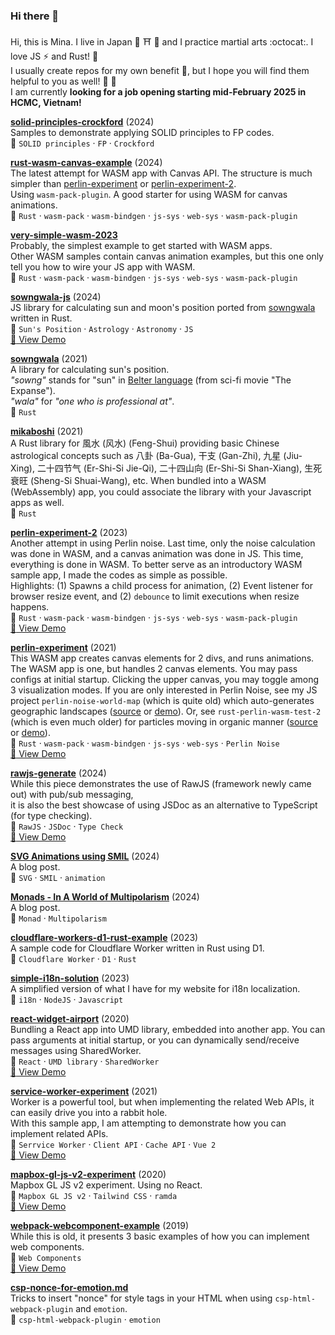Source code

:### Hi there 👋

Hi, this is Mina. I live in Japan :japan: :shinto_shrine: :sushi: and I practice martial arts :octocat:. I love JS :zap: and Rust! :crab:  
I usually create repos for my own benefit :avocado:, but I hope you will find them helpful to you as well! :seedling: :flamingo:  
I am currently **looking for a job opening starting mid-February 2025 in HCMC, Vietnam!**

**[solid-principles-crockford](https://github.com/minagawah/solid-principles-crockford)** (2024)  
Samples to demonstrate applying SOLID principles to FP codes.  
:pushpin: `SOLID principles` &middot; `FP` &middot; `Crockford`  

**[rust-wasm-canvas-example](https://github.com/minagawah/rust-wasm-canvas-example)** (2024)  
The latest attempt for WASM app with Canvas API. The structure is much simpler than [perlin-experiment](https://github.com/minagawah/perlin-experiment) or [perlin-experiment-2](https://github.com/minagawah/perlin-experiment-2).  
Using `wasm-pack-plugin`. A good starter for using WASM for canvas animations.  
:pushpin: `Rust` &middot; `wasm-pack` &middot; `wasm-bindgen` &middot; `js-sys` &middot; `web-sys` &middot; `wasm-pack-plugin`  

**[very-simple-wasm-2023](https://github.com/minagawah/very-simple-wasm-2023)**  
Probably, the simplest example to get started with WASM apps.  
Other WASM samples contain canvas animation examples, but this one only tell you how to wire your JS app with WASM.    
:pushpin: `Rust` &middot; `wasm-pack` &middot; `wasm-bindgen` &middot; `js-sys` &middot; `web-sys` &middot; `wasm-pack-plugin`

**[sowngwala-js](https://github.com/minagawah/sowngwala-js)** (2024)  
JS library for calculating sun and moon's position ported from [sowngwala](https://github.com/minagawah/sowngwala/) written in Rust.  
:pushpin: `Sun's Position` &middot; `Astrology` &middot; `Astronomy` &middot; `JS`  
[:eyes: View Demo](https://tokyo800.jp/mina/sowngwala/)  

**[sowngwala](https://github.com/minagawah/sowngwala)** (2021)  
A library for calculating sun's position.  
_"sowng"_ stands for "sun" in
[Belter language](https://expanse.fandom.com/wiki/Belter_Creole) (from sci-fi movie "The Expanse").  
_"wala"_ for _"one who is professional at"_.  
:pushpin: `Rust`

**[mikaboshi](https://github.com/minagawah/mikaboshi)** (2021)  
A Rust library for 風水 (风水) (Feng-Shui) providing basic Chinese astrological concepts such as 八卦 (Ba-Gua), 干支 (Gan-Zhi), 九星 (Jiu-Xing), 二十四节气 (Er-Shi-Si Jie-Qi), 二十四山向 (Er-Shi-Si Shan-Xiang), 生死衰旺 (Sheng-Si Shuai-Wang), etc. When bundled into a WASM (WebAssembly) app, you could associate the library with your Javascript apps as well.    
:pushpin: `Rust`

**[perlin-experiment-2](https://github.com/minagawah/perlin-experiment-2)** (2023)  
Another attempt in using Perlin noise. Last time, only the noise calculation was done in WASM, and a canvas animation was done in JS. This time, everything is done in WASM. To better serve as an introductory WASM sample app, I made the codes as simple as possible.  
Highlights: (1) Spawns a child process for animation, (2) Event listener for browser resize event, and (2) `debounce` to limit executions when resize happens.  
:pushpin: `Rust` &middot; `wasm-pack` &middot; `wasm-bindgen` &middot; `js-sys` &middot; `web-sys` &middot; `wasm-pack-plugin`  
[:eyes: View Demo](https://tokyo800.jp/mina/perlin-experiment-2/)  

**[perlin-experiment](https://github.com/minagawah/perlin-experiment)** (2021)  
This WASM app creates canvas elements for 2 divs, and runs animations.
The WASM app is one, but handles 2 canvas elements.
You may pass configs at initial startup.
Clicking the upper canvas, you may toggle among 3 visualization modes.
If you are only interested in Perlin Noise,
see my JS project `perlin-noise-world-map` (which is quite old) which auto-generates geographic landscapes
([source](https://github.com/minagawah/perlin-noise-worldmap)
or [demo](http://tokyo800.jp/minagawah/perlin-noise-worldmap/)).
Or, see `rust-perlin-wasm-test-2` (which is even much older) for particles moving in organic manner
([source](https://github.com/minagawah/rust-perlin-wasm-test-2)
or [demo](http://tokyo800.jp/minagawah/rust-perlin-wasm-test-2/)).  
:pushpin: `Rust` &middot; `wasm-pack` &middot; `wasm-bindgen` &middot; `js-sys` &middot; `web-sys` &middot; `Perlin Noise`  
[:eyes: View Demo](http://tokyo800.jp/mina/perlin-experiment/)  

**[rawjs-generate](https://github.com/minagawah/rawjs-generate)** (2024)  
While this piece demonstrates the use of RawJS (framework newly came out) with pub/sub messaging,  
it is also the best showcase of using JSDoc as an alternative to TypeScript (for type checking).  
:pushpin: `RawJS` &middot; `JSDoc` &middot; `Type Check`  
[:eyes: View Demo](https://tokyo800.jp/mina/rawjs/)  

**[SVG Animations using SMIL](https://astralscience.com/tech/svganim)** (2024)  
A blog post.  
:pushpin: `SVG` &middot; `SMIL` &middot; `animation`  

**[Monads - In A World of Multipolarism](https://astralscience.com/tech/monads)** (2024)  
A blog post.  
:pushpin: `Monad` &middot; `Multipolarism`

**[cloudflare-workers-d1-rust-example](https://github.com/minagawah/cloudflare-workers-d1-rust-example)** (2023)  
A sample code for Cloudflare Worker written in Rust using D1.  
:pushpin: `Cloudflare Worker` &middot; `D1` &middot; `Rust`

**[simple-i18n-solution](https://github.com/minagawah/simple-i18n-solution)** (2023)  
A simplified version of what I have for my website for i18n localization.  
:pushpin: `i18n` &middot; `NodeJS` &middot; `Javascript`

**[react-widget-airport](https://github.com/minagawah/react-widget-airport)** (2020)  
Bundling a React app into UMD library, embedded into another app.
You can pass arguments at initial startup,
or you can dynamically send/receive messages using SharedWorker.  
:pushpin: `React` &middot; `UMD library` &middot; `SharedWorker`  
[:eyes: View Demo](http://tokyo800.jp/mina/react-widget-airport/)  

**[service-worker-experiment](https://github.com/minagawah/service-worker-experiment)** (2021)  
Worker is a powerful tool, but when implementing the related Web APIs, it can easily drive you into a rabbit hole.  
With this sample app, I am attempting to demonstrate how you can implement related APIs.  
:pushpin: `Serrvice Worker` &middot; `Client API` &middot; `Cache API` &middot; `Vue 2`  
[:eyes: View Demo](https://tokyo800.sakura.ne.jp/mina/sw/)  

**[mapbox-gl-js-v2-experiment](https://github.com/minagawah/mapbox-gl-js-v2-experiment)** (2020)  
Mapbox GL JS v2 experiment. Using no React.  
:pushpin: `Mapbox GL JS v2` &middot; `Tailwind CSS` &middot; `ramda`  
[:eyes: View Demo](http://tokyo800.jp/mina/mapbox-gl-js-v2-experiment/)  

**[webpack-webcomponent-example](https://github.com/minagawah/webpack-webcomponent-example)** (2019)  
While this is old, it presents 3 basic examples of how you can implement web components.  
:pushpin: `Web Components`  
[:eyes: View Demo](http://tokyo800.jp/minagawah/webpack-webcomponent-example/)  

**[csp-nonce-for-emotion.md](https://gist.github.com/minagawah/bc56b1dae8e3a967788c255a1032d1ae)**  
Tricks to insert "nonce" for style tags in your HTML when using `csp-html-webpack-plugin` and `emotion`.  
:pushpin: `csp-html-webpack-plugin` &middot; `emotion`

<!--
**minagawah/minagawah** is a ✨ _special_ ✨ repository because its `README.md` (this file) appears on your GitHub profile.

Here are some ideas to get you started:

- 🔭 I’m currently working on ...
- 🌱 I’m currently learning ...
- 👯 I’m looking to collaborate on ...
- 🤔 I’m looking for help with ...
- 💬 Ask me about ...
- 📫 How to reach me: ...
- 😄 Pronouns: ...
- ⚡ Fun fact: ...
-->
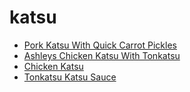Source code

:# katsu

 * [Pork Katsu With Quick Carrot Pickles](index/p/pork-katsu-with-quick-carrot-pickles-352277.json)
 * [Ashleys Chicken Katsu With Tonkatsu](index/a/ashleys-chicken-katsu-with-tonkatsu.json)
 * [Chicken Katsu](index/c/chicken-katsu.json)
 * [Tonkatsu  Katsu Sauce](index/t/tonkatsu--katsu-sauce.json)
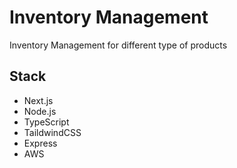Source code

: # Inventory Management

Inventory Management for different type of products

## Stack

- Next.js
- Node.js
- TypeScript
- TaildwindCSS
- Express
- AWS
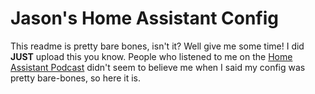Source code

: # Jason's Home Assistant Config

This readme is pretty bare bones, isn't it?  Well give me some time!  I did **JUST** upload this you know.  People who listened to me on the [Home Assistant Podcast](https://hasspodcast.io/ha047/) didn't seem to believe me when I said my config was pretty bare-bones, so here it is.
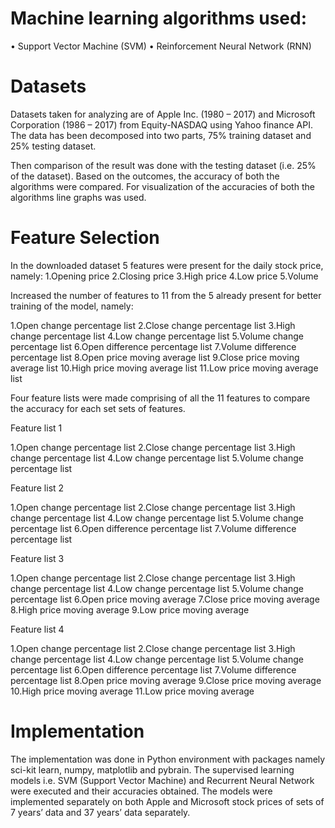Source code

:# Machine learning algorithms used:
•	Support Vector Machine (SVM)
•	Reinforcement Neural Network (RNN)

# Datasets
Datasets taken for analyzing are of Apple Inc. (1980 – 2017) and Microsoft Corporation (1986 – 2017) from Equity-NASDAQ using Yahoo finance API. The data has been decomposed into two parts, 75% training dataset and 25% testing dataset.

Then comparison of the result was done with the testing dataset (i.e. 25% of the dataset). Based on the outcomes, the accuracy of both the algorithms were compared. For visualization of the accuracies of both the algorithms line graphs was used.


# Feature Selection
In the downloaded dataset 5 features were present for the daily stock price, namely:
1.Opening price
2.Closing price
3.High price
4.Low price
5.Volume


Increased the number of features to 11 from the 5 already present for better training of the model, namely:

1.Open change percentage list
2.Close change percentage list
3.High change percentage list
4.Low change percentage list
5.Volume change percentage list
6.Open difference percentage list
7.Volume difference percentage list
8.Open price moving average list
9.Close price moving average list
10.High price moving average list
11.Low price moving average list

Four feature lists were made comprising of all the 11 features to compare the accuracy for each set sets of features.

Feature list 1

1.Open change percentage list
2.Close change percentage list
3.High change percentage list
4.Low change percentage list
5.Volume change percentage list

Feature list 2

1.Open change percentage list
2.Close change percentage list
3.High change percentage list
4.Low change percentage list
5.Volume change percentage list
6.Open difference percentage list
7.Volume difference percentage list

Feature list 3

1.Open change percentage list
2.Close change percentage list
3.High change percentage list
4.Low change percentage list
5.Volume change percentage list
6.Open price moving average
7.Close price moving average
8.High price moving average
9.Low price moving average

Feature list 4

1.Open change percentage list
2.Close change percentage list
3.High change percentage list
4.Low change percentage list
5.Volume change percentage list
6.Open difference percentage list
7.Volume difference percentage list
8.Open price moving average
9.Close price moving average
10.High price moving average
11.Low price moving average


# Implementation
The implementation was done in Python environment with packages namely sci-kit learn, numpy, matplotlib and pybrain. The supervised learning models i.e. SVM (Support Vector Machine) and Recurrent Neural Network were executed and their accuracies obtained.
The models were implemented separately on both Apple and Microsoft stock prices of sets of 7 years’ data and 37 years’ data separately. 
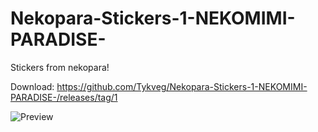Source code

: # Nekopara-Stickers-1-NEKOMIMI-PARADISE-
Stickers from nekopara!

Download: https://github.com/Tykveg/Nekopara-Stickers-1-NEKOMIMI-PARADISE-/releases/tag/1

![Preview](https://i.ibb.co/sJm6sTS/image.png)
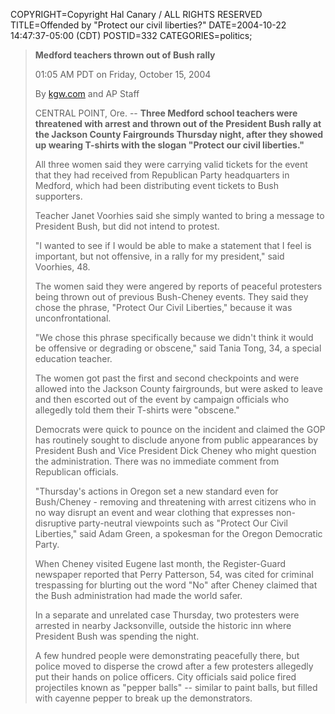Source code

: COPYRIGHT=Copyright Hal Canary / ALL RIGHTS RESERVED
TITLE=Offended by "Protect our civil liberties?"
DATE=2004-10-22 14:47:37-05:00 (CDT)
POSTID=332
CATEGORIES=politics;

> **Medford teachers thrown out of Bush rally**
> 
> 01:05 AM PDT on Friday, October 15, 2004
> 
> By [kgw.com](http://www.kgw.com/news-local/stories/kgw_101504_news_bush_teacher_peaceful_protest.33035f77.html) and AP Staff
> 
> CENTRAL POINT, Ore. -- **Three Medford school teachers were threatened with arrest and thrown out of the President Bush rally at the Jackson County Fairgrounds Thursday night, after they showed up wearing T-shirts with the slogan "Protect our civil liberties."**
> 
> All three women said they were carrying valid tickets for the event that they had received from Republican Party headquarters in Medford, which had been distributing event tickets to Bush supporters.
> 
> Teacher Janet Voorhies said she simply wanted to bring a message to President Bush, but did not intend to protest.
> 
> "I wanted to see if I would be able to make a statement that I feel is important, but not offensive, in a rally for my president," said Voorhies, 48.
> 
> The women said they were angered by reports of peaceful protesters being thrown out of previous Bush-Cheney events. They said they chose the phrase, "Protect Our Civil Liberties," because it was unconfrontational.
> 
> "We chose this phrase specifically because we didn't think it would be offensive or degrading or obscene," said Tania Tong, 34, a special education teacher.
> 
> The women got past the first and second checkpoints and were allowed into the Jackson County fairgrounds, but were asked to leave and then escorted out of the event by campaign officials who allegedly told them their T-shirts were "obscene."
> 
> Democrats were quick to pounce on the incident and claimed the GOP has routinely sought to disclude anyone from public appearances by President Bush and Vice President Dick Cheney who might question the administration. There was no immediate comment from Republican officials.
> 
> "Thursday's actions in Oregon set a new standard even for Bush/Cheney - removing and threatening with arrest citizens who in no way disrupt an event and wear clothing that expresses non-disruptive party-neutral viewpoints such as "Protect Our Civil Liberties," said Adam Green, a spokesman for the Oregon Democratic Party.
> 
> When Cheney visited Eugene last month, the Register-Guard newspaper reported that Perry Patterson, 54, was cited for criminal trespassing for blurting out the word "No" after Cheney claimed that the Bush administration had made the world safer.
> 
> In a separate and unrelated case Thursday, two protesters were arrested in nearby Jacksonville, outside the historic inn where President Bush was spending the night.
> 
> A few hundred people were demonstrating peacefully there, but police moved to disperse the crowd after a few protesters allegedly put their hands on police officers. City officials said police fired projectiles known as "pepper balls" -- similar to paint balls, but filled with cayenne pepper to break up the demonstrators.
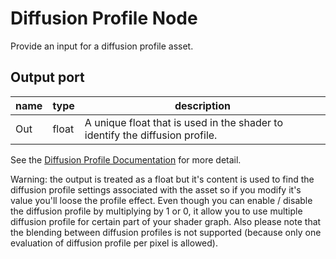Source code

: # Diffusion Profile Node

Provide an input for a diffusion profile asset.

## Output port

| name | type | description
--- | --- | ---
| Out | float | A unique float that is used in the shader to identify the diffusion profile.

See the [Diffusion Profile Documentation](https://github.com/Unity-Technologies/ScriptableRenderPipeline/wiki/Diffusion-Profile) for more detail.

Warning: the output is treated as a float but it's content is used to find the diffusion profile settings associated with the asset so if you modify it's value you'll loose the profile effect. Even though you can enable / disable the diffusion profile by multiplying by 1 or 0, it allow you to use multiple diffusion profile for certain part of your shader graph. Also please note that the blending between diffusion profiles is not supported (because only one evaluation of diffusion profile per pixel is allowed).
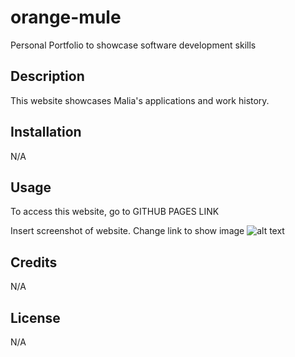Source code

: # orange-mule
Personal Portfolio to showcase software development skills


## Description

This website showcases Malia's applications and work history.

## Installation

N/A

## Usage

To access this website, go to GITHUB PAGES LINK

Insert screenshot of website.
Change link to show image
![alt text](assets/images/screenshot.png)

## Credits

N/A

## License

N/A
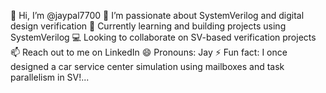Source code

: 👋 Hi, I’m @jaypal7700
👀 I’m passionate about SystemVerilog and digital design verification
🌱 Currently learning and building projects using SystemVerilog
💻 Looking to collaborate on SV-based verification projects
📫 Reach out to me on LinkedIn 
😄 Pronouns: Jay 
⚡ Fun fact: I once designed a car service center simulation using mailboxes and task parallelism in SV!...

<!---
jaypal7700/jaypal7700 is a ✨ special ✨ repository because its `README.md` (this file) appears on your GitHub profile.
You can click the Preview link to take a look at your changes.
--->
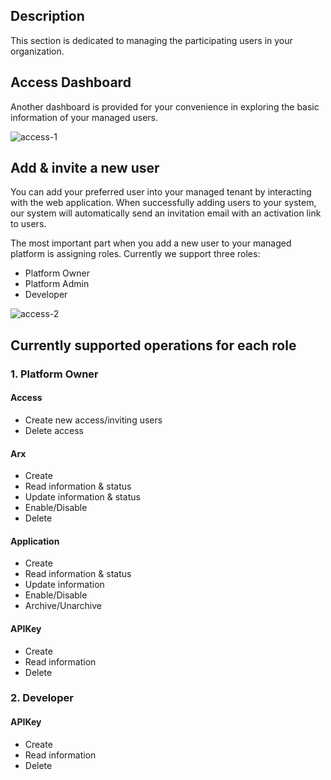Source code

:
## **Description**

This section is dedicated to managing the participating users in your organization.


## **Access Dashboard**

Another dashboard is provided for your convenience in exploring the basic information of your managed users.

![access-1](https://t36712295.p.clickup-attachments.com/t36712295/990d063c-7de3-4f0b-ae0f-fe3d7c1e3c9e/access%2Baccount-2.png)

## **Add & invite a new user**

You can add your preferred user into your managed tenant by interacting with the web application. When successfully adding users to your system, our system will automatically send an invitation email with an activation link to users.


The most important part when you add a new user to your managed platform is assigning roles. Currently we support three roles:


- Platform Owner
- Platform Admin
- Developer

![access-2](https://t36712295.p.clickup-attachments.com/t36712295/b613361f-97ec-4186-ac78-9f0e585a196f/access%2Baccount-2%20(1).png)

## **Currently supported operations for each role**

### **1. Platform Owner**

#### Access

- Create new access/inviting users
- Delete access

#### Arx

- Create
- Read information & status
- Update information & status
- Enable/Disable
- Delete

#### Application

- Create
- Read information & status
- Update information
- Enable/Disable
- Archive/Unarchive

#### APIKey

- Create
- Read information
- Delete

### **2. Developer**

#### APIKey
- Create
- Read information
- Delete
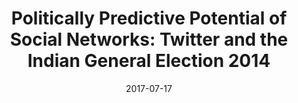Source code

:---
title: "Politically Predictive Potential of Social Networks: Twitter and the Indian General Election 2014"
collection: research
excerpt: 'Abstract: _The Indian General Election 2014 witnessed the casting of 540 million votes, making it the largest democratic exercise in human history\. The center-right Bharatiya Janata Party (BJP) single-handedly won a majority of seats in the lower house of the parliament, a feat emulated after 30 years in India&apos;s vibrant multiparty democracy where coalition governments have long been the norm\. A new prime minister, Narendra Modi, swept into office with 31&#37; of the vote riding on an extensive social media campaign \- a significant first in Indian polity\. Some commentators have even gone as far as calling it a Twitter election\. We investigate these claims by analyzing the Twitter network in India in the months leading up to and including the election\. We study the use of social media by different political actors using an augmented contagion model of information dissemination\. We look closely at both the direct role of the actors as well as their catalyzing role and influence in the network\. Sentiment analysis based clustering is used to gauge the public opinion\. Drawing on these sources, we compare the efficacy of the social media strategies of important political actors\. We find that the BJP and its coalition partners pursued a more rigorous and effective social media strategy than those of other political actors\. Furthermore, they were able to not only establish but also maintain a robust network of supporters that eventually translated into a significant electoral victory\._'

date: 2017-07-17
venue: 'Proc. of the 4th Multidisciplinary International Social Networks Conference'
paperurl: 'https://doi.org/10.1145/3092090.3092137'
press: ['The Huffington Post', 'https://www.huffingtonpost.in/2017/05/17/how-the-bjp-out-tweeted-the-competition-to-win-the-2014-general_a_22094929/', 'The Hindustan Times', 'https://www.hindustantimes.com/india-news/bjp-way-ahead-of-competition-on-social-media-in-2014-says-stanford-university-study/story-6Uq81HOwstzCwgCmiSyMWI.html']
citation: 'K. Anunay, S. Arpan, L. Devin. Politically Predictive Potential of Social Networks: Twitter and the Indian General Election 2014. In Proceedings of the 4th Multidisciplinary International Social Networks Conference (MISNC&apos;17). ACM, New York, NY, USA, 2017. DOI: https://doi.org/10.1145/3092090.3092137'
---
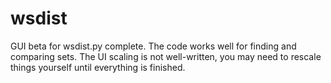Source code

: # wsdist
GUI beta for wsdist.py complete.
The code works well for finding and comparing sets.
The UI scaling is not well-written, you may need to rescale things yourself until everything is finished.
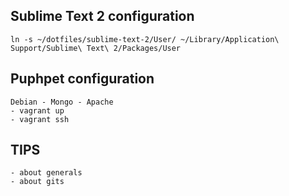 ## Sublime Text 2 configuration

    ln -s ~/dotfiles/sublime-text-2/User/ ~/Library/Application\ Support/Sublime\ Text\ 2/Packages/User

## Puphpet configuration

    Debian - Mongo - Apache
    - vagrant up
    - vagrant ssh

## TIPS

    - about generals
    - about gits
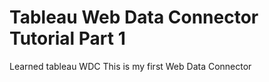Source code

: # Tableau Web Data Connector Tutorial Part 1
Learned tableau WDC
This is my first Web Data Connector
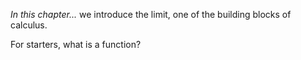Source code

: *In this chapter...* we introduce the limit, one of the building blocks of calculus.

For starters, what is a function?
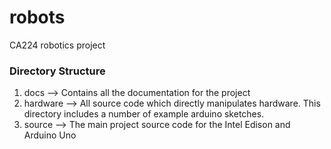 # robots
CA224 robotics project

### Directory Structure

1. docs      --> Contains all the documentation for the project
2. hardware  --> All source code which directly manipulates hardware. This directory includes a number of example arduino sketches.
3. source    --> The main project source code for the Intel Edison and Arduino Uno
  
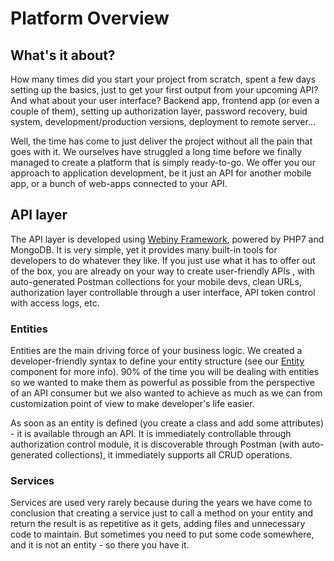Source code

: # Platform Overview

## What's it about?

How many times did you start your project from scratch, spent a few days setting up the basics, just to get your first output from your upcoming API? And what about your user interface? Backend app, frontend app \(or even a couple of them\), setting up authorization layer, password recovery, buid system, development\/production versions, deployment to remote server...

Well, the time has come to just deliver the project without all the pain that goes with it. We ourselves have struggled a long time before we finally managed to create a platform that is simply ready-to-go.  We offer you our approach to application development, be it just an API for another mobile app, or a bunch of web-apps connected to your API.

## API layer

The API layer is developed using [Webiny Framework](https://github.com/Webiny/Framework), powered by PHP7 and MongoDB. It is very simple, yet it provides many built-in tools for developers to do whatever they like. If you just use what it has to offer out of the box, you are already on your way to create user-friendly APIs , with auto-generated Postman collections for your mobile devs, clean URLs, authorization layer controllable through a user interface, API token control with access logs, etc.

### Entities

Entities are the main driving force of your business logic. We created a developer-friendly syntax to define your entity structure \(see our [Entity](http://github.com/Webiny/Entity) component for more info\). 90% of the time you will be dealing with entities so we wanted to make them as powerful as possible from the perspective of an API consumer but we also wanted to achieve as much as we can from customization point of view to make developer's life easier.

As soon as an entity is defined \(you create a class and add some attributes\) - it is available through an API. It is immediately controllable through authorization control module, it is discoverable through Postman \(with auto-generated collections\), it immediately supports all CRUD operations.

### Services

Services are used very rarely because during the years we have come to conclusion that creating a service just to call a method on your entity and return the result is as repetitive as it gets, adding files and unnecessary code to maintain. But sometimes you need to put some code somewhere, and it is not an entity - so there you have it.

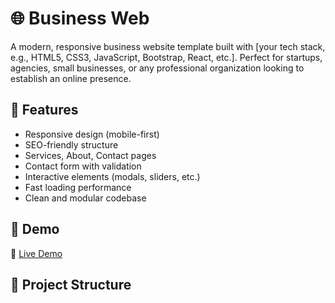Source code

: # 🌐 Business Web

A modern, responsive business website template built with [your tech stack, e.g., HTML5, CSS3, JavaScript, Bootstrap, React, etc.]. Perfect for startups, agencies, small businesses, or any professional organization looking to establish an online presence.

## 📌 Features

- Responsive design (mobile-first)
- SEO-friendly structure
- Services, About, Contact pages
- Contact form with validation
- Interactive elements (modals, sliders, etc.)
- Fast loading performance
- Clean and modular codebase

## 🚀 Demo

🔗 [Live Demo](https://your-deployment-link.com)

## 📂 Project Structure

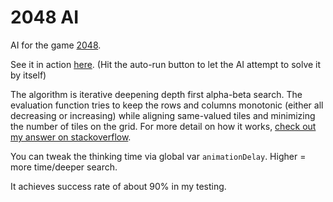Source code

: # 2048 AI

AI for the game [2048](https://github.com/gabrielecirulli/2048).

See it in action [here](http://lsf00txtp009.github.io/2048ai). (Hit the auto-run button to let the AI attempt to solve it by itself)

The algorithm is iterative deepening depth first alpha-beta search. The evaluation function tries to keep the rows and columns monotonic (either all decreasing or increasing) while aligning same-valued tiles and minimizing the number of tiles on the grid. For more detail on how it works, [check out my answer on stackoverflow](http://stackoverflow.com/a/22389702/1056032).

You can tweak the thinking time via global var `animationDelay`. Higher = more time/deeper search.

It achieves success rate of about 90% in my testing.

EXERCISE DIRECTIONS
Considering the records above, state how many lines contain the word "verification", with nothing else in your reply.

RESPONSE AREA
2